In harshorne, proposition 3.5 we are trying to establish a bijection between the set of morphisms of varieties and homomorphims of k-algebras. $$ \alpha: \operatorname{Hom}(X, Y) \simeq \operatorname{Hom}(A(Y), \mathcal{O}(X)) $$ where $X$ is a variety and $Y$ an affine one. $A(Y)$ is the coordinates ring of $Y$ and $\mathcal{O}(X)$ is the ring of regular functions on $X$
First we construct $\alpha$ in a natural way this part i get it. Next we try to construct a morphism of varieties frome a given homomorphism of $k$-algebras :
let $h$ a morphism of $k$-algebras $h: A(Y) \rightarrow\mathcal{O}(X)$. Let $\overline{x_i}$ be the class of $x_i$ in $A(Y)$,and consider the element $\xi_{i}=h\left(\bar{x}_{i}\right) \in \mathcal{O}(X)$. we define the mapping $$\psi: X \rightarrow \mathbf{A}^{n},\quad\psi(P)=\left(\xi_{1}(P), \ldots, \xi_{n}(P)\right)\ \ \forall P \in X$$ Let show that the image of $\psi$ is contained in $Y$. Since $Y=Z(I(Y))$, it is sufficient to show that for any $P$ in $X$ and any $f \in I(Y), f(\psi(P))=0$. But $$f(\psi(P))=f\left(\xi_{1}(P), \ldots, \xi_{n}(P)\right)$$ Now $f$ is a polynomial and $h$ a homomorphism of $k$-algebras, so we have $$f\left(\xi_{1}(P), \ldots, \xi_{n}(P)\right)=h\left(f\left(\bar{x}_{1}, \ldots, \bar{x}_{n}\right)\right)(P)=0$$
what i dont undestand is the two last equalities. How we reversed $f$ and $h$ !! and $f$ is supposed to act on points not classes of polynomials and why it equals zero.
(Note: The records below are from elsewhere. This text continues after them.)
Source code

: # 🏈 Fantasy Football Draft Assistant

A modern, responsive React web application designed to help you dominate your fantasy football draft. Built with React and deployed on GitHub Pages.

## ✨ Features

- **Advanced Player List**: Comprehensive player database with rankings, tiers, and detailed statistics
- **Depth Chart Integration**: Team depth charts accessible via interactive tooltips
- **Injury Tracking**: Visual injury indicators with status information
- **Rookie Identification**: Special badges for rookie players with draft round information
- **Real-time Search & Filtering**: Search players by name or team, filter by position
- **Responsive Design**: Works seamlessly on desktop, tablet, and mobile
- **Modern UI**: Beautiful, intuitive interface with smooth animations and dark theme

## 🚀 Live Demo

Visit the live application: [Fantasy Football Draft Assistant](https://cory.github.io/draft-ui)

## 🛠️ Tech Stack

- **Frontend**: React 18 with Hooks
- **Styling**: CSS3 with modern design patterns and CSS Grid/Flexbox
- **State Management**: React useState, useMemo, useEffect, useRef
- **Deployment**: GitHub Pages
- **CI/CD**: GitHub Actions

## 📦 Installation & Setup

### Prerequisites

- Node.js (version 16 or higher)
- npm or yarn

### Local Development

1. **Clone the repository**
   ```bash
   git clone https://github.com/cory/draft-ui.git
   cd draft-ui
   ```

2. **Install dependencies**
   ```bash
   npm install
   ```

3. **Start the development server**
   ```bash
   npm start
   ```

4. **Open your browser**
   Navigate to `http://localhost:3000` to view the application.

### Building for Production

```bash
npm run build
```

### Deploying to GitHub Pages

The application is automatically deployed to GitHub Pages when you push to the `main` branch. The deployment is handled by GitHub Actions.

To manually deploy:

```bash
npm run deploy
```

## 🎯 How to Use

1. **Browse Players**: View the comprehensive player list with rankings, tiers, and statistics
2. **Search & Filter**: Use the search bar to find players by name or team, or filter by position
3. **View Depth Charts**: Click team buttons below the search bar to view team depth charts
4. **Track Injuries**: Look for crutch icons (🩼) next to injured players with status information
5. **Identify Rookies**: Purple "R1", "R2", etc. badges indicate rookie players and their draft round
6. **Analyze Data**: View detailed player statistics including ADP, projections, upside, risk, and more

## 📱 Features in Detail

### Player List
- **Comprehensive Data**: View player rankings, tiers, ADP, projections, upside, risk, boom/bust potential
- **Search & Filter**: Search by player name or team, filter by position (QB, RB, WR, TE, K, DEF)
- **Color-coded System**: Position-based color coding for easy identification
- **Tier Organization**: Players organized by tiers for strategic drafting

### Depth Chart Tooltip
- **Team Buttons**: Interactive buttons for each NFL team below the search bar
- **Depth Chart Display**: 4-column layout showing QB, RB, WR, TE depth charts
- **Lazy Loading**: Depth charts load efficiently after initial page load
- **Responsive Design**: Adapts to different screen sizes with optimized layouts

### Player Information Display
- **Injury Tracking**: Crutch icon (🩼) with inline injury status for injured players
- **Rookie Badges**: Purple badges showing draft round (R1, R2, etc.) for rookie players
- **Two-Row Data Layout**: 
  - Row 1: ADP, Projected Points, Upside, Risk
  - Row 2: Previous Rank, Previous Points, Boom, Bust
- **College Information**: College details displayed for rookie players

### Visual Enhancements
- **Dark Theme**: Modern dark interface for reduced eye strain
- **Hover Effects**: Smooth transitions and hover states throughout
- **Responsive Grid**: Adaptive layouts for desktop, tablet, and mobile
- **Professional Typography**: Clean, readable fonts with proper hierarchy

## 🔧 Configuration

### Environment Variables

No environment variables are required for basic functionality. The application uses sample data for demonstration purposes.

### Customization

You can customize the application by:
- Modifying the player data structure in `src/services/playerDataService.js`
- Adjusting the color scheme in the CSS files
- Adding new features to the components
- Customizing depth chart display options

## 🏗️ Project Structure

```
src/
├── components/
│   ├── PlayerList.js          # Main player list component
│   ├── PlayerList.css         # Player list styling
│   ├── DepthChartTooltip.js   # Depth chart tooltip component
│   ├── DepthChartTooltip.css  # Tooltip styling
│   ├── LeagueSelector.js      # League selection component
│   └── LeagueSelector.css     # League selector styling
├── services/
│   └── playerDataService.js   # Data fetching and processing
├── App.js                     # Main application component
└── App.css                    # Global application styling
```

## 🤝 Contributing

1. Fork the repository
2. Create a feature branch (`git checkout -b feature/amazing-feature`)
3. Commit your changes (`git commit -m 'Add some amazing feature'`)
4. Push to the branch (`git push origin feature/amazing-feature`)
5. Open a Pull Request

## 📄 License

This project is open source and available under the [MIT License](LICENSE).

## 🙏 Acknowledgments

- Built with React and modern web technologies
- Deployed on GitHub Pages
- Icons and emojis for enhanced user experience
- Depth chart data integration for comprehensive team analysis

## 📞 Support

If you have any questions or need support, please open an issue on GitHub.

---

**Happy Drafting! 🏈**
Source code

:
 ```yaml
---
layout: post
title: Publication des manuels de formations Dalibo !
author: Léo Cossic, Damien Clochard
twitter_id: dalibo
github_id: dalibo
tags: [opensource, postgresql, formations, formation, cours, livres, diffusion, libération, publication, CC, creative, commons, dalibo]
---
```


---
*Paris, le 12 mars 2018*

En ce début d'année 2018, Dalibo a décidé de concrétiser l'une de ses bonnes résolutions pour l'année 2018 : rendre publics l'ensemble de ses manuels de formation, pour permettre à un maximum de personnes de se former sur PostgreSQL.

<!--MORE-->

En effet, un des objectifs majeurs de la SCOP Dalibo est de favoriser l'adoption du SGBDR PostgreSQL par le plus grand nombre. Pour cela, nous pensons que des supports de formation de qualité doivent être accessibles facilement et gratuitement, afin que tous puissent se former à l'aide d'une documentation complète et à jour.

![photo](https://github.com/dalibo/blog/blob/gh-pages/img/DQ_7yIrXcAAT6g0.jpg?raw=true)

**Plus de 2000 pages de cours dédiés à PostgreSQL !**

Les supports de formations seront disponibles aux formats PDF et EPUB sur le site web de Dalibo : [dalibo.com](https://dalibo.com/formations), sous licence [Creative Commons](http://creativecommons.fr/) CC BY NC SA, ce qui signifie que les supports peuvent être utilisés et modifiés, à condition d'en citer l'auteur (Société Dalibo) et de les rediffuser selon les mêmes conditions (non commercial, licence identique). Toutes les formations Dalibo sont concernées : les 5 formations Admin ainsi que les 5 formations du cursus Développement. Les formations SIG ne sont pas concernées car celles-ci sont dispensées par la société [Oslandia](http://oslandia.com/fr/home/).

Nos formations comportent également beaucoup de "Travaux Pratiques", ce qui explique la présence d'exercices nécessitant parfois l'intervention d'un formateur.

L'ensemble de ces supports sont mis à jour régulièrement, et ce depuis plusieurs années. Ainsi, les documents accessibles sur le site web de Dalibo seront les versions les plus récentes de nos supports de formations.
Question: "How we reversed f and h !! and f is supposed to act on points not classes of polynomials and why it equals zero."
Answer: There is no need to speak of variables $x_i$ and generators for $A(Y)$. Let $A(Y):=k[x_1,..,x_n]/I$ and assume you are given a map of $k$-algebras
$$f: A(Y) \rightarrow \Gamma(X,\mathcal{O}_X).$$
Let $U:=Spec(A) \subseteq X$ be an open affine subscheme. There is an equality $\Gamma(U, \mathcal{O}_X)=A$ and you get a restriction map
$$\rho_U: \Gamma(X, \mathcal{O}_X) \rightarrow \Gamma(U, \mathcal{O}_X)=A$$
and a composed map $ f_A:=\rho_U \circ f: A(Y) \rightarrow A$ and a corresponding map of affine schemes
$$F_U: Spec(A):=U \rightarrow Y:=Spec(A(Y)).$$
Hence for any open affine subscheme $U\subseteq X$ you get a canonical map $F_U: U \rightarrow Y$ and it follows (since all maps are canonical, induced by the restriction map $\rho_U$) that these maps glue to a well defined map $F: X \rightarrow Y$: Given any open affine scheme $V:=Spec(B)$ and any open affine subscheme $W:=Spec(R) \subseteq U \cap V$ you get canonical maps
$$F_U: U \rightarrow Y, F_W:W \rightarrow Y$$
and since "all diagrams commute", it follows
$$F_U \circ i_U = F_W = F_V \circ i_V$$
where $i_U: W \rightarrow U$ is the inclusion $W \subseteq U$. Hence the maps $F_U$ glue to a map $F: X \rightarrow Y$.